# Imports

In [2]:
# generic
import os

# Data management
import csv
import pandas as pd

#nlp
import nltk
from nltk.tokenize import TweetTokenizer
from nltk.tokenize.treebank import TreebankWordDetokenizer
from nltk.stem import WordNetLemmatizer
from nltk.corpus import stopwords
from spellchecker import SpellChecker
from sklearn.feature_extraction.text import CountVectorizer
from sklearn.feature_extraction.text import TfidfVectorizer
from sklearn.feature_extraction.text import TfidfTransformer
from sklearn.feature_extraction.text import normalize
from nltk.stem import SnowballStemmer
from sklearn.utils import shuffle

#base classifier
from sklearn.naive_bayes import MultinomialNB
from sklearn.feature_selection import SelectPercentile, f_classif


# Math and plots
import numpy as np
import random
import matplotlib.pyplot as plt

# Flags

In [3]:
# preprocessing
REGEX = True
SPELL_CHECK = False
STOP_WORDS = False
LEMMATIZE = False
STEM = False

# flag selection
PREDICT_TEST_SET = False

# Data Loader

In [4]:
# filepaths
train_data = './Data/reddit_train.csv'
test_path = './Data/reddit_test.csv'

# gloabal labels
labels = ['hockey', 'nba', 'leagueoflegends', 'soccer', \
          'funny', 'movies', 'anime', 'Overwatch', 'trees', \
          'GlobalOffensive', 'nfl', 'AskReddit', 'gameofthrones', \
          'conspiracy', 'worldnews', 'wow', 'europe', 'canada', \
          'Music', 'baseball']

## Cleaning and Preprocessing

In [5]:
#load
comment_data = pd.read_csv(train_data)
comment_data = shuffle(comment_data)

#load
test_data = pd.read_csv(test_path)

In [6]:
if REGEX:
    #clean
    comment_data['prep'] = comment_data['comments'].str.replace(r'[^\w\s]+', ' ')
    comment_data['prep'] = comment_data['prep'].str.lower()
    comment_data['prep'] = comment_data['prep'].str.replace('(\d+)', ' num ')
    comment_data['prep'] = comment_data['prep'].str.replace(r'http(?<=http).*', ' wasurl ')
    comment_data['prep'] = comment_data['prep'].str.replace(r'\s+', " ")
    comment_data['prep'] = comment_data['prep'].str.replace(" +", " ")


    #clean
    test_data['prep'] = test_data['comments'].str.replace(r'[^\w\s]+', ' ')
    test_data['prep'] = test_data['prep'].str.lower()
    test_data['prep'] = test_data['prep'].str.replace('(\d+)', ' num ')
    test_data['prep'] = test_data['prep'].str.replace(r'http(?<=http).*', ' wasurl ')
    test_data['prep'] = test_data['prep'].str.replace(r'\s+', " ")
    test_data['prep'] = test_data['prep'].str.replace(" +", " ")

In [7]:
tt = TweetTokenizer()

In [8]:
if SPELL_CHECK:
    #spellcheck
    spell = SpellChecker(distance=1)
    def spellcheck_col(row):
        row = tt.tokenize(row)
        return " ".join([spell.correction(word) for word in row])

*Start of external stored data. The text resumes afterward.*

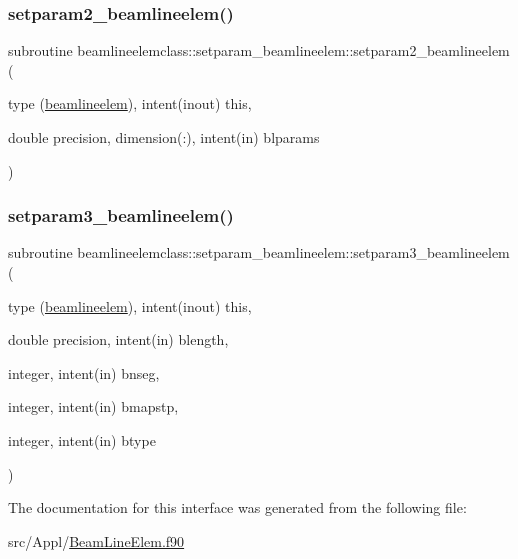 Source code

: \mbox{\label{interfacebeamlineelemclass_1_1setparam__beamlineelem_aa3175f56e092bd4d1b4a3269c4a993e5}} 
\subsubsection{\texorpdfstring{setparam2\_beamlineelem()}{setparam2\_beamlineelem()}}
{\footnotesize\ttfamily subroutine beamlineelemclass\+::setparam\+\_\+beamlineelem\+::setparam2\+\_\+beamlineelem (\begin{DoxyParamCaption}\item[{type (\mbox{\hyperlink{namespacebeamlineelemclass_structbeamlineelemclass_1_1beamlineelem}{beamlineelem}}), intent(inout)}]{this,  }\item[{double precision, dimension(\+:), intent(in)}]{blparams }\end{DoxyParamCaption})}

\mbox{\label{interfacebeamlineelemclass_1_1setparam__beamlineelem_a2e3199d4c1442173d48fcb2fcad61ad5}} 
\subsubsection{\texorpdfstring{setparam3\_beamlineelem()}{setparam3\_beamlineelem()}}
{\footnotesize\ttfamily subroutine beamlineelemclass\+::setparam\+\_\+beamlineelem\+::setparam3\+\_\+beamlineelem (\begin{DoxyParamCaption}\item[{type (\mbox{\hyperlink{namespacebeamlineelemclass_structbeamlineelemclass_1_1beamlineelem}{beamlineelem}}), intent(inout)}]{this,  }\item[{double precision, intent(in)}]{blength,  }\item[{integer, intent(in)}]{bnseg,  }\item[{integer, intent(in)}]{bmapstp,  }\item[{integer, intent(in)}]{btype }\end{DoxyParamCaption})}



The documentation for this interface was generated from the following file\+:\begin{DoxyCompactItemize}
\item 
src/\+Appl/\mbox{\hyperlink{_beam_line_elem_8f90}{Beam\+Line\+Elem.\+f90}}\end{DoxyCompactItemize}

    comment_data['prep'] = comment_data.prep.apply(spellcheck_col)
    test_data['prep'] = test_data.prep.apply(spellcheck_col)

if STOP_WORDS:
    # stopwords
    stop = stopwords.words('english')
    comment_data['prep'] = comment_data.prep.apply(lambda x: ' '.join([word for word in x.split() if word not in (stop)]))
    test_data['prep'] = test_data.prep.apply(lambda x: ' '.join([word for word in x.split() if word not in (stop)]))

if LEMMATIZE:
    # lemmatization
    lemmatizer = WordNetLemmatizer()
    def lemmatize_col(row):
        row = tt.tokenize(row)
        return " ".join([lemmatizer.lemmatize(w) for w in row])

    comment_data['prep'] = comment_data.prep.apply(lemmatize_col)
    test_data['prep'] = test_data.prep.apply(lemmatize_col)

if STEM:
    #semmer
    stemmer = SnowballStemmer('english')
    def stem_col(row):
        row = tt.tokenize(row)
        return " ".join([stemmer.stem(word) for word in row])

    comment_data['prep'] = comment_data.prep.apply(stem_col)
    test_data['prep'] = test_data.prep.apply(stem_col)


# 85/15 Split - Basic Testing

In [8]:
## NOTE: TO USE PREPROC, SET COMMENT_DATA['prep'] instead of comment_data['comments']

In [22]:
#split data
clean_data = comment_data['comments'].to_numpy()
clean_labels = comment_data['subreddits'].to_numpy()
# training_data = clean_data[:60000]
# testing_data = clean_data[60000:]
# training_labels = clean_labels[:60000]
# testing_labels = clean_labels[60000:]

training_data = clean_data
training_labels = clean_labels
testing_data = test_data['comments'].to_numpy()

print(training_data.shape)
print(testing_data.shape)
print(training_labels.shape)

# print(training_data[0])

(70000,)
(30000,)
(70000,)


In [23]:
#BEST
tfidf = TfidfVectorizer(sublinear_tf=True, smooth_idf=False)
training_vec = tfidf.fit_transform(training_data)
testing_vec = tfidf.transform(testing_data)

print(training_vec.shape)
print(testing_vec.shape)

(70000, 74265)
(30000, 74265)


In [24]:
# reduce feature space by percentile
selector = SelectPercentile(f_classif, percentile=90)
training_vec = selector.fit_transform(training_vec, training_labels)
testing_vec = selector.transform(testing_vec)

print(training_vec.shape)
print(testing_vec.shape)

(70000, 66838)
(30000, 66838)


## Test

In [25]:
clf = MultinomialNB(alpha=0.1, fit_prior=True)
clf.fit(training_vec, training_labels)
results = clf.predict(testing_vec)

print(results.shape)
pd.DataFrame(results).to_csv("results.csv")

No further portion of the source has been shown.